With the Akal Takht and other Sikh groups demanding action against dera chief Gurmeet Ram Rahim, whose actions they say have hurt the religious sentiments of Sikhs, pressure is mounting on the sect to issue an unconditional apology.

The sect leader had last week attired himself like the 10th Sikh guru Gobind Singh, offending many Sikhs and resulting in large-scale violence in Punjab.

Hardline Sikh bodies are demanding that the deras in Punjab be closed and the sect chief be arrested.

The Punjab government said it was fully prepared to tackle any situation Sunday when the deadline to vacate deras in Punjab expires.

"We will maintain law and order in the state," Chief Minister Parkash Singh Badal said.

Ruling Akali Dal working president Sukhbir Singh Badal, who returned from abroad Friday, said efforts were on to diffuse the crisis.

However, he blamed the sect and the Congress party – whom the dera had supported in the recent Punjab assembly polls – for the present chaos.

The sect management Friday approached the Supreme Court, pleading for protection of its properties and followers after an edict from the Akal Takht asked it to wind up all its activities and campuses in Punjab by May 27.

The apex court said the issue concerned the state government and should be resolved politically.

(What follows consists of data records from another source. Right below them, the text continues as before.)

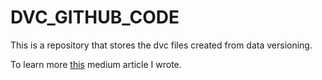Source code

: # DVC_GITHUB_CODE

This is a repository that stores the dvc files created from data versioning.

To learn more [this](https://medium.com/geekculture/how-to-ensure-reproducibility-easily-in-data-science-through-version-control-1777ae3b15a) medium article  I wrote.

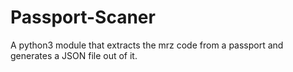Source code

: # Passport-Scaner
A python3 module that extracts the mrz code from a passport and generates a JSON file out of it.
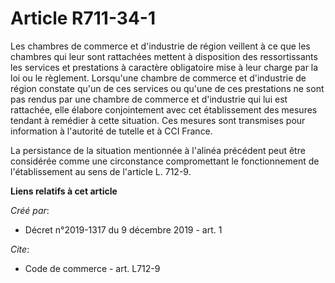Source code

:# Article R711-34-1

Les chambres de commerce et d'industrie de région veillent à ce que les chambres qui leur sont rattachées mettent à
disposition des ressortissants les services et prestations à caractère obligatoire mise à leur charge par la loi ou le
règlement. Lorsqu'une chambre de commerce et d'industrie de région constate qu'un de ces services ou qu'une de ces
prestations ne sont pas rendus par une chambre de commerce et d'industrie qui lui est rattachée, elle élabore conjointement
avec cet établissement des mesures tendant à remédier à cette situation. Ces mesures sont transmises pour information à
l'autorité de tutelle et à CCI France. 

La persistance de la situation mentionnée à l'alinéa précédent peut être considérée comme une circonstance compromettant le
fonctionnement de l'établissement au sens de l'article L. 712-9.

**Liens relatifs à cet article**

_Créé par_:

  - Décret n°2019-1317 du 9 décembre 2019 - art. 1

_Cite_:

  - Code de commerce - art. L712-9
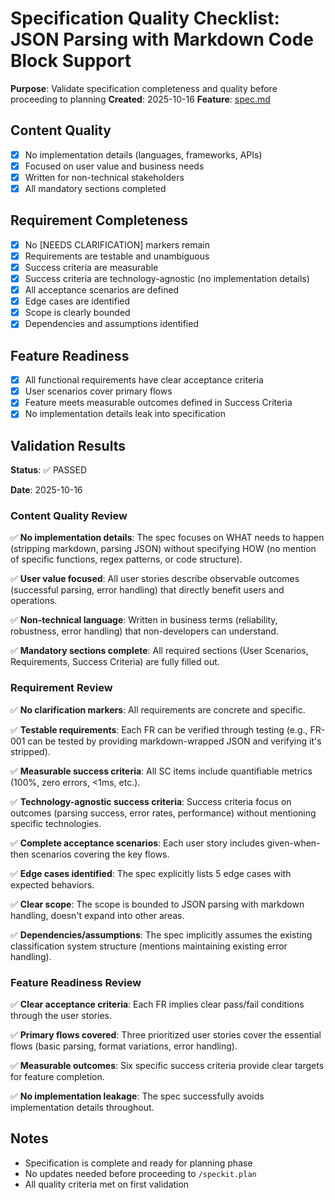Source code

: # Specification Quality Checklist: JSON Parsing with Markdown Code Block Support

**Purpose**: Validate specification completeness and quality before proceeding to planning
**Created**: 2025-10-16
**Feature**: [spec.md](../spec.md)

## Content Quality

- [x] No implementation details (languages, frameworks, APIs)
- [x] Focused on user value and business needs
- [x] Written for non-technical stakeholders
- [x] All mandatory sections completed

## Requirement Completeness

- [x] No [NEEDS CLARIFICATION] markers remain
- [x] Requirements are testable and unambiguous
- [x] Success criteria are measurable
- [x] Success criteria are technology-agnostic (no implementation details)
- [x] All acceptance scenarios are defined
- [x] Edge cases are identified
- [x] Scope is clearly bounded
- [x] Dependencies and assumptions identified

## Feature Readiness

- [x] All functional requirements have clear acceptance criteria
- [x] User scenarios cover primary flows
- [x] Feature meets measurable outcomes defined in Success Criteria
- [x] No implementation details leak into specification

## Validation Results

**Status**: ✅ PASSED

**Date**: 2025-10-16

### Content Quality Review

✅ **No implementation details**: The spec focuses on WHAT needs to happen (stripping markdown, parsing JSON) without specifying HOW (no mention of specific functions, regex patterns, or code structure).

✅ **User value focused**: All user stories describe observable outcomes (successful parsing, error handling) that directly benefit users and operations.

✅ **Non-technical language**: Written in business terms (reliability, robustness, error handling) that non-developers can understand.

✅ **Mandatory sections complete**: All required sections (User Scenarios, Requirements, Success Criteria) are fully filled out.

### Requirement Review

✅ **No clarification markers**: All requirements are concrete and specific.

✅ **Testable requirements**: Each FR can be verified through testing (e.g., FR-001 can be tested by providing markdown-wrapped JSON and verifying it's stripped).

✅ **Measurable success criteria**: All SC items include quantifiable metrics (100%, zero errors, <1ms, etc.).

✅ **Technology-agnostic success criteria**: Success criteria focus on outcomes (parsing success, error rates, performance) without mentioning specific technologies.

✅ **Complete acceptance scenarios**: Each user story includes given-when-then scenarios covering the key flows.

✅ **Edge cases identified**: The spec explicitly lists 5 edge cases with expected behaviors.

✅ **Clear scope**: The scope is bounded to JSON parsing with markdown handling, doesn't expand into other areas.

✅ **Dependencies/assumptions**: The spec implicitly assumes the existing classification system structure (mentions maintaining existing error handling).

### Feature Readiness Review

✅ **Clear acceptance criteria**: Each FR implies clear pass/fail conditions through the user stories.

✅ **Primary flows covered**: Three prioritized user stories cover the essential flows (basic parsing, format variations, error handling).

✅ **Measurable outcomes**: Six specific success criteria provide clear targets for feature completion.

✅ **No implementation leakage**: The spec successfully avoids implementation details throughout.

## Notes

- Specification is complete and ready for planning phase
- No updates needed before proceeding to `/speckit.plan`
- All quality criteria met on first validation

It will hear the sect's plea June 4.

The dera also got into a spat with social activist Swami Agnivesh Friday over the resolution of the current crisis.

Agnivesh, who led an all-religion delegation to the sect headquarters in Sirsa, 300 km from here in Haryana, said the dera management was acting unreasonably and should come out with an offer to end the tensions.

Sect spokesman Aditya Insaan accused Agnivesh of trying to get cheap publicity out of this issue. "He made certain statements to the media which he should not have done," Insaan said.

Agnivesh, who was in touch with dera management and top Sikh leadership in Amritsar, had Thursday said that a resolution of the row was in sight with the dera "ready" for a compromise with an "apology".

The sect management stated that there was "no question of vacating any of its campuses in Punjab".

The sect properties in the state, especially the 150-acre campus at Salabatpura near Bathinda, have been given tight security by Punjab Police and Border Security Force.

Radical Sikhs have warned that if the dera campuses were not vacated by the deadline, they would forcibly get them vacated.

Punjab Director General of Police N.P.S. Aulakh has directed police officials to keep the force on high alert in view of Sunday's deadline.